**The task:**
In the entries below, count every line containing "handling". Return the number and nothing else.

**Given entries:**
%%

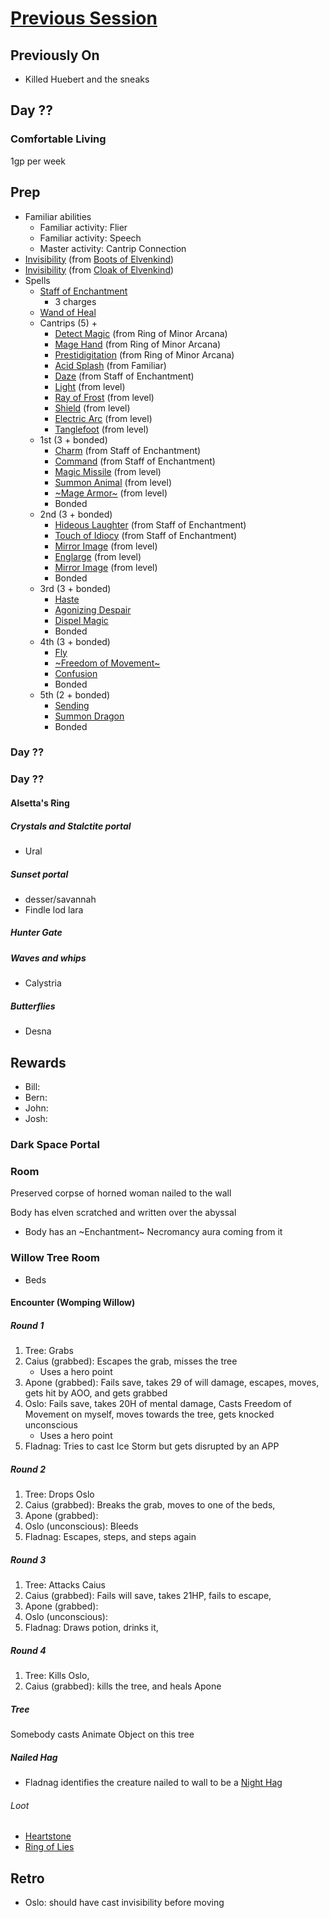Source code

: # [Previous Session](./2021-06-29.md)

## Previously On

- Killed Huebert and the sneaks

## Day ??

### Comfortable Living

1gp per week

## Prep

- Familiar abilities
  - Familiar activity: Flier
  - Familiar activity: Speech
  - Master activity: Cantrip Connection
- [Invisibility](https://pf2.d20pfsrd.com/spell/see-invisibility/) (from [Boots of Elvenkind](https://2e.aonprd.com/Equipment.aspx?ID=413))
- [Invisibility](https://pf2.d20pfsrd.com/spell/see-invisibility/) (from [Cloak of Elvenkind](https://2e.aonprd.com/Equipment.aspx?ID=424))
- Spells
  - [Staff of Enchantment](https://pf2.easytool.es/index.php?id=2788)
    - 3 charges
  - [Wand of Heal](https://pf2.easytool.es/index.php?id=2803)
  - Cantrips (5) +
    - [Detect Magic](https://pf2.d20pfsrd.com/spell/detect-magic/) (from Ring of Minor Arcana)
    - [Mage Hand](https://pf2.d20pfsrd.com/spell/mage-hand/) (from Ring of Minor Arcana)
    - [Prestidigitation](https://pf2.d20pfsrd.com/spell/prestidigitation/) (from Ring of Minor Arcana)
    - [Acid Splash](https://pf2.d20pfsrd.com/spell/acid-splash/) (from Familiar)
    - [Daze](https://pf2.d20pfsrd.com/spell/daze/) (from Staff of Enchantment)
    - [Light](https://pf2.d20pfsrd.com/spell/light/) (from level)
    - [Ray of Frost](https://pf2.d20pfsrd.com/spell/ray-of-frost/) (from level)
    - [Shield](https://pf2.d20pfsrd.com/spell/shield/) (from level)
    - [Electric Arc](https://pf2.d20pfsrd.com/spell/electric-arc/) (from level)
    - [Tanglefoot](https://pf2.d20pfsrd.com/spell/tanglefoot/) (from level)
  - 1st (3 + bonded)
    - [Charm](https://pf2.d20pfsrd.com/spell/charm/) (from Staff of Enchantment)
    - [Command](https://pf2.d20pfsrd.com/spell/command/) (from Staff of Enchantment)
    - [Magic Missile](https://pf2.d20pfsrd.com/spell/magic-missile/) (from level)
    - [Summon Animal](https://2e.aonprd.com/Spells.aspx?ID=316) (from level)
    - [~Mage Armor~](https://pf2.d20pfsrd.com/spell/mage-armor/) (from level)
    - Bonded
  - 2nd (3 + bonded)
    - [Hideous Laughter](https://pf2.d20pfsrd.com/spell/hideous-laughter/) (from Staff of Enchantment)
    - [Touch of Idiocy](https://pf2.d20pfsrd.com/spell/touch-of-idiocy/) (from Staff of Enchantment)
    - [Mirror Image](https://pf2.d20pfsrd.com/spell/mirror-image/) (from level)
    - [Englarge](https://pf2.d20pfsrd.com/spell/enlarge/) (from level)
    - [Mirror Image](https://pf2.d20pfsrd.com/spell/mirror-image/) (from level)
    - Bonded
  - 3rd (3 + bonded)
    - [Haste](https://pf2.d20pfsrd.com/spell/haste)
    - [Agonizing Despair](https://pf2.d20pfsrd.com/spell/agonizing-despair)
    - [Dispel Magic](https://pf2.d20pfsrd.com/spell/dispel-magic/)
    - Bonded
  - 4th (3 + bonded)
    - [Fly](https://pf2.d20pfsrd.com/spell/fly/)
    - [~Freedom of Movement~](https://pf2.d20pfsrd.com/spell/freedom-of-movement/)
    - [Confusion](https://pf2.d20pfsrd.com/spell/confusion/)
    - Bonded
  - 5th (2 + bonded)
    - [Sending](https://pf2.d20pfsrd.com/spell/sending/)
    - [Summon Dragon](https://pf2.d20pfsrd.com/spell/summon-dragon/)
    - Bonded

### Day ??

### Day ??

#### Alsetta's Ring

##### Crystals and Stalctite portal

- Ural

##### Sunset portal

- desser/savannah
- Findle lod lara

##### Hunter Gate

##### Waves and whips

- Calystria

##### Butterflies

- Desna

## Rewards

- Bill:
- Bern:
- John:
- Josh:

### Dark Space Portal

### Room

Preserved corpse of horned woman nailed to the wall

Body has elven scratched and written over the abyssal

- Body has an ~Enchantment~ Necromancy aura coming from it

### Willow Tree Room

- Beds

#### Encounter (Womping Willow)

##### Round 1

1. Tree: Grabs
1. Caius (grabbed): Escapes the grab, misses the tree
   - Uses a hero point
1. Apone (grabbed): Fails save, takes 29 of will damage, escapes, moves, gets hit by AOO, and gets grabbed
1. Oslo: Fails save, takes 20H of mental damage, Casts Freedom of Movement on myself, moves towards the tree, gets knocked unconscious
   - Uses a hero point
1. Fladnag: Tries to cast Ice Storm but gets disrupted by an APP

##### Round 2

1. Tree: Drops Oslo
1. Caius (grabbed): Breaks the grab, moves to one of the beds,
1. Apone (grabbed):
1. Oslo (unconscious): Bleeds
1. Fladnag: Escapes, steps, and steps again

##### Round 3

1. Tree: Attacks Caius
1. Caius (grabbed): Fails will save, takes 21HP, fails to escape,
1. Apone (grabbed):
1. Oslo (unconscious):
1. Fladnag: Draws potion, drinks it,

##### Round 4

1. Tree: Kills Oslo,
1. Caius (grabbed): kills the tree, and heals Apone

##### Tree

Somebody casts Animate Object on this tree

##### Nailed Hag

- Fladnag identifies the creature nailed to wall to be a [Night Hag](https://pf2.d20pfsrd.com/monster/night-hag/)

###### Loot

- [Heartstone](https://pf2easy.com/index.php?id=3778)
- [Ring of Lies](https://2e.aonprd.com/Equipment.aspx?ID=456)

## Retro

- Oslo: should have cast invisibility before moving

%%
%%

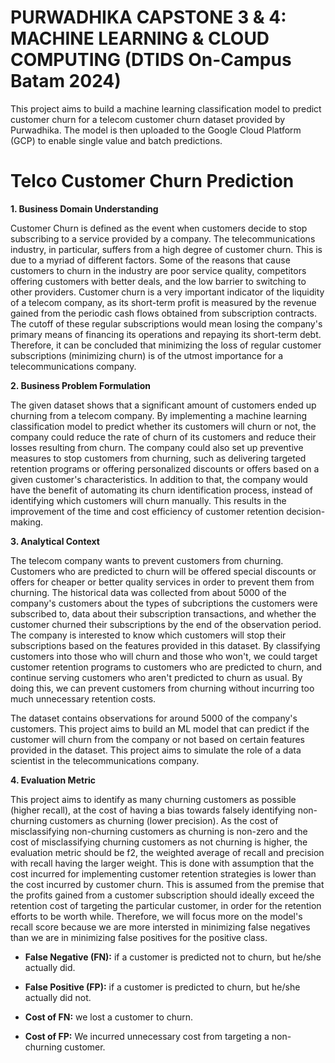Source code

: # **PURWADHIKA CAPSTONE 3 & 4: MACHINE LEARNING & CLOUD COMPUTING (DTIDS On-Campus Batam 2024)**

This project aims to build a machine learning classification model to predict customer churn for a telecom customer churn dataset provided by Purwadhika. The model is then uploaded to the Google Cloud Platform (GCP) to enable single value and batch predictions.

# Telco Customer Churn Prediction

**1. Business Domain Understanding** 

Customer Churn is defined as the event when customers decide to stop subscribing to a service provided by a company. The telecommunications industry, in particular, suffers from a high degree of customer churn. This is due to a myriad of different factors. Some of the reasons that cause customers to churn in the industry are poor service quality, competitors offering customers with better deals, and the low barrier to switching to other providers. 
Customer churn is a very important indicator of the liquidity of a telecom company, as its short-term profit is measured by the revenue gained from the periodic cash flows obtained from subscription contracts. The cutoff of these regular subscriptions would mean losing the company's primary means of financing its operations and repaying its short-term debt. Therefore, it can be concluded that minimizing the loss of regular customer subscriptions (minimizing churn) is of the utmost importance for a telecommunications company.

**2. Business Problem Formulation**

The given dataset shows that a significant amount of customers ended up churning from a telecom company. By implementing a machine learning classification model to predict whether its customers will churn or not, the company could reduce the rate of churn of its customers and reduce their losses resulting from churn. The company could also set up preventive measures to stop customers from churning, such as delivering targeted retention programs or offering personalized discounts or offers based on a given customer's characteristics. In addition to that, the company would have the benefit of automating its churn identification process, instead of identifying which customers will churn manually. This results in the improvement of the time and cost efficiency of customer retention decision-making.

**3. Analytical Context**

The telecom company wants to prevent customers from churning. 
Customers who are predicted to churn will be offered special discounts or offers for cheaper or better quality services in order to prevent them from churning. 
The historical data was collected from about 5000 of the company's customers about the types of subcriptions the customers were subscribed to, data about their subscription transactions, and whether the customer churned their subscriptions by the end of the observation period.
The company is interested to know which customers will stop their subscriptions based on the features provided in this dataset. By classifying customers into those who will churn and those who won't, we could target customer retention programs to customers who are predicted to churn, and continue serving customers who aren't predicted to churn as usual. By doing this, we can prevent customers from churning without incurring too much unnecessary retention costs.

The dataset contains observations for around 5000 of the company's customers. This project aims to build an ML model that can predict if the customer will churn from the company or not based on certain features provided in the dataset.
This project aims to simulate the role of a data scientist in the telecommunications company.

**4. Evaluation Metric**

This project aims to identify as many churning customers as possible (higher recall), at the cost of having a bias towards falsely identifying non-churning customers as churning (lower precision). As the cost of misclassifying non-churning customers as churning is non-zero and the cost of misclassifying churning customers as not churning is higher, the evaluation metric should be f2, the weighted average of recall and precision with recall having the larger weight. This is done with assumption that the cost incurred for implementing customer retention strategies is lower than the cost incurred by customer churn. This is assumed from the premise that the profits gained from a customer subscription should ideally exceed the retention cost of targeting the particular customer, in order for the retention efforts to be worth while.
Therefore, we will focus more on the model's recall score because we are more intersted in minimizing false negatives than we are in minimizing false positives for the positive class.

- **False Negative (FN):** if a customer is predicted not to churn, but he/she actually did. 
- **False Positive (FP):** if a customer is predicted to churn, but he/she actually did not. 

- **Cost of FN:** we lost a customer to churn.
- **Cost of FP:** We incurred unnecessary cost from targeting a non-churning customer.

%%
%%

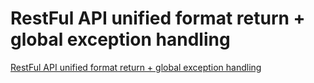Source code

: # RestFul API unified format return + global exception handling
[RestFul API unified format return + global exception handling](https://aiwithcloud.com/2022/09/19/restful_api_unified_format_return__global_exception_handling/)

%%

**Written response:**
2